Investigations of API and APTI have been widely applied to evaluate the responses of several trees in various polluted areas (Table 6). Previously, published work has been conducted for measuring the appropriateness of many tree species for use in a green belt strategy. The APTI value and API grade of tree species investigated in this study, along with other recently conducted studies, are shown in Table 6. This study is considered as the first work investigating API and APTI of five tree species grown in the city of Riyadh.

API

The tree species were allocated varying grades (+ or −) in relation to APTI and the parameters (morphological and socio-economic), as shown in Tables 2 and 3. Table 7 shows several relevant parameters (including API grades, the total plus (+), and percentage scores).

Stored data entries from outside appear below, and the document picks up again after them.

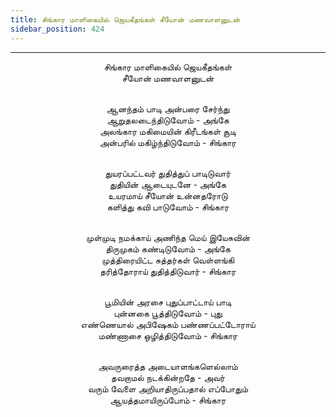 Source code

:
 ```yaml
---
title: சிங்கார மாளிகையில் ஜெயகீதங்கள் சீயோன் மணவாளனுடன்
sidebar_position: 424
---
```


---
<center>
சிங்கார மாளிகையில் ஜெயகீதங்கள்<br/>
சீயோன் மணவாளனுடன்<br/><br/>

ஆனந்தம் பாடி அன்பரை சேர்ந்து<br/>
ஆறுதலடைந்திடுவோம் - அங்கே<br/>
அலங்கார மகிமையின் கிரீடங்கள் சூடி<br/>
அன்பரில் மகிழ்ந்திடுவோம்                - சிங்கார<br/><br/>

துயரப்பட்டவர் துதித்துப் பாடிடுவார்<br/>
துதியின் ஆடையுடனே - அங்கே<br/>
உயரமாய் சீயோன் உன்னதரோடு<br/>
களித்து கவி பாடுவோம்                - சிங்கார<br/><br/>

முள்முடி நமக்காய் அணிந்த மெய் இயேசுவின்<br/>
திருமுகம் கண்டிடுவோம் - அங்கே<br/>
முத்திரையிட்ட சுத்தர்கள் வெள்ளங்கி<br/>
தரித்தோராய் துதித்திடுவார்                - சிங்கார<br/><br/>

பூமியின் அரசை புதுப்பாட்டாய் பாடி<br/>
புன்னகை பூத்திடுவோம் - புது<br/>
எண்ணெயால் அபிஷேகம் பண்ணப்பட்டோராய்<br/>
மண்ணாசை ஒழித்திடுவோம்            - சிங்கார<br/><br/>

அவருரைத்த அடையாளங்களெல்லாம்<br/>
தவறாமல் நடக்கின்றதே - அவர்<br/>
வரும் வேளை அறியாதிருப்பதால் எப்போதும்<br/>
ஆயத்தமாயிருப்போம்                - சிங்கார
</center> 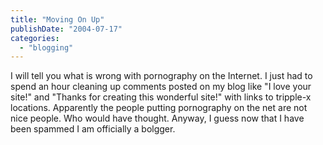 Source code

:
 ```yaml
---
title: "Moving On Up"
publishDate: "2004-07-17"
categories: 
  - "blogging"
---
```


I will tell you what is wrong with pornography on the Internet. I just had to spend an hour cleaning up comments posted on my blog like "I love your site!" and "Thanks for creating this wonderful site!" with links to tripple-x locations. Apparently the people putting pornography on the net are not nice people. Who would have thought. Anyway, I guess now that I have been spammed I am officially a bolgger.
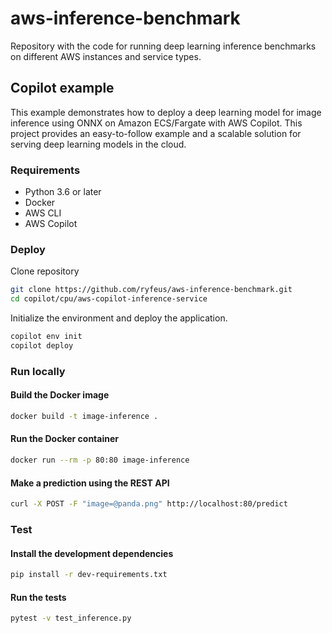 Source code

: # aws-inference-benchmark
Repository with the code for running deep learning inference benchmarks on different AWS instances and service types.

## Copilot example

This example demonstrates how to deploy a deep learning model for image inference using ONNX on Amazon ECS/Fargate with AWS Copilot. This project provides an easy-to-follow example and a scalable solution for serving deep learning models in the cloud.

### Requirements

- Python 3.6 or later
- Docker
- AWS CLI
- AWS Copilot

### Deploy

Clone repository
```bash
git clone https://github.com/ryfeus/aws-inference-benchmark.git
cd copilot/cpu/aws-copilot-inference-service
```

Initialize the environment and deploy the application.

```bash
copilot env init
copilot deploy
```

### Run locally

#### Build the Docker image

```bash
docker build -t image-inference .
```

#### Run the Docker container

```bash
docker run --rm -p 80:80 image-inference
```

#### Make a prediction using the REST API

```bash
curl -X POST -F "image=@panda.png" http://localhost:80/predict
```

### Test

#### Install the development dependencies

```bash
pip install -r dev-requirements.txt
```

#### Run the tests

```bash
pytest -v test_inference.py
``` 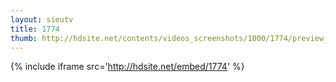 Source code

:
 ```yaml
---
layout: sieutv
title: 1774
thumb: http://hdsite.net/contents/videos_screenshots/1000/1774/preview_360p.mp4.jpg
---
```

{% include iframe src='http://hdsite.net/embed/1774' %}
 
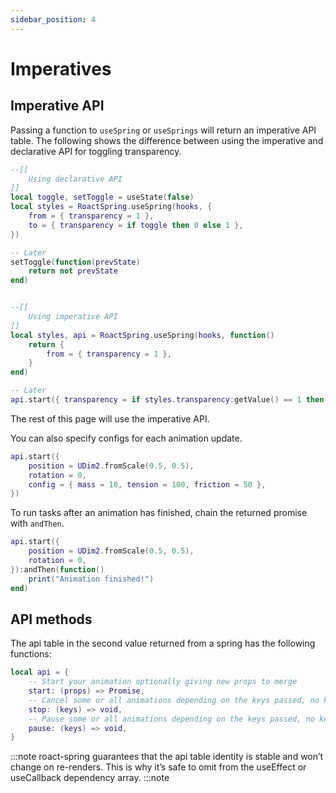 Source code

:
 ```yaml
---
sidebar_position: 4
---
```


# Imperatives

## Imperative API

Passing a function to `useSpring` or `useSprings` will return an imperative API table. The following shows the difference between using the imperative and declarative API for toggling transparency.

```lua
--[[
    Using declarative API
]]
local toggle, setToggle = useState(false)
local styles = RoactSpring.useSpring(hooks, {
    from = { transparency = 1 },
    to = { transparency = if toggle then 0 else 1 },
})

-- Later
setToggle(function(prevState)
    return not prevState
end)


--[[
    Using imperative API
]]
local styles, api = RoactSpring.useSpring(hooks, function()
    return {
        from = { transparency = 1 },
    }
end)

-- Later
api.start({ transparency = if styles.transparency:getValue() == 1 then 0 else 1 })
```

The rest of this page will use the imperative API.

You can also specify configs for each animation update.

```lua
api.start({
    position = UDim2.fromScale(0.5, 0.5),
    rotation = 0,
    config = { mass = 10, tension = 100, friction = 50 },
})
```

To run tasks after an animation has finished, chain the returned promise with `andThen`.

```lua
api.start({
    position = UDim2.fromScale(0.5, 0.5),
    rotation = 0,
}):andThen(function()
    print("Animation finished!")
end)
```

## API methods

The api table in the second value returned from a spring has the following functions:

```lua
local api = {
    -- Start your animation optionally giving new props to merge 
    start: (props) => Promise,
    -- Cancel some or all animations depending on the keys passed, no keys will cancel all.
    stop: (keys) => void,
    -- Pause some or all animations depending on the keys passed, no keys will pause all.
    pause: (keys) => void,
}
```

:::note
roact-spring guarantees that the api table identity is stable and won’t change on re-renders. This is why it’s safe to omit from the useEffect or useCallback dependency array.
:::note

Table 7 Use of API as well as APTI parameter to grades tree species

The choice species found in this study was F. altissima due to its excellent performance on all parameters. Species such as Z. spina-christi, E. lebbeck, and E. camaldulensis also exhibited good performance. A species that was not recommended according to the findings of this study is P. juliflora. Based on an environmental perspective, planting F. altissima and other three recommended species (Z. spina-christi, A. lebbeck, and E. camaldulensis) in areas in which air pollution is high (such as industrial areas, urban areas, and heavy roadsides) would result in reduced air pollution loads. A study by Gupta et al. (2011) shared a similar perspective, and the species that they recommended for planting in industrial areas which are characterized by pollution linked with various heavy metals is A. scholaris. Their justification is similar to the one made in this study—high tolerance to air pollution. The recommendation of A. scholaris as the best candidate or tree species to be planted in such areas is slightly contested by Pandey et al. (2015), as well as Mondal et al. (2011), who argue that A. scholaris has a good to moderate performance and does not represent the best candidate. The study conducted by Dhankhar et al. (2015) completely contest the recommendations by explaining that their findings (based on leaf samples from the university campus of Rohtak, Haryana) show that A. scholaris has poor performance and N. oleander has a moderate performance. Presently (and with reference to current information or research available), there has been no other study conducted in Riyadh that has addressed this subject—except for the one we have conducted. Consequently, it would be appropriate to conduct repeated studies to obtain more data on the plant species, their varying degree of tolerance and sensitivity, and their application in mitigating air pollution and its effects.

Conclusions

As demonstrated in this study, different tree species react in various ways to air pollution. According to the results of our study, contaminated urban locations resulted in a reduction of leaf area, total chlorophyll content, and leaf relative water content. As implied in the findings, the sorting of candidate tree species should be conducted based on their tolerance relative to pollution load and using APTI as well as API indicators. Thus, locations that experience higher pollution can grow plants that exhibit higher APTI and API values. Therefore, the current study is relevant in determining the suitability of plants for different locations based on their APTI and API values. This finding implies determining what plants to grow, where to grow them, and why. For instance, plants that exhibit higher APTI and higher API values can be applied as part of bio-resistance techniques for pollution that comes from automobiles and can be planted in urban, commercial, and industrial areas where there is more air pollution as a result of vehicles and other polluting machinery. From the values of the plants examined in the study, the three plant species recommended for Riyadh are F. altissima, Z. spina-christi, A. lebbeck, and E. camaldulensis. Significantly, these trees can be incorporated into the green belt design of Riyadh to enhance long-term atmospheric pollution mitigation practices. For identifying effective atmospheric-pollutant-tolerant trees and reducing pollution levels all over the city in an appropriate manner, further investigations on the numerous plant species growing around various pollution sources such as industries and vehicular emissions are required.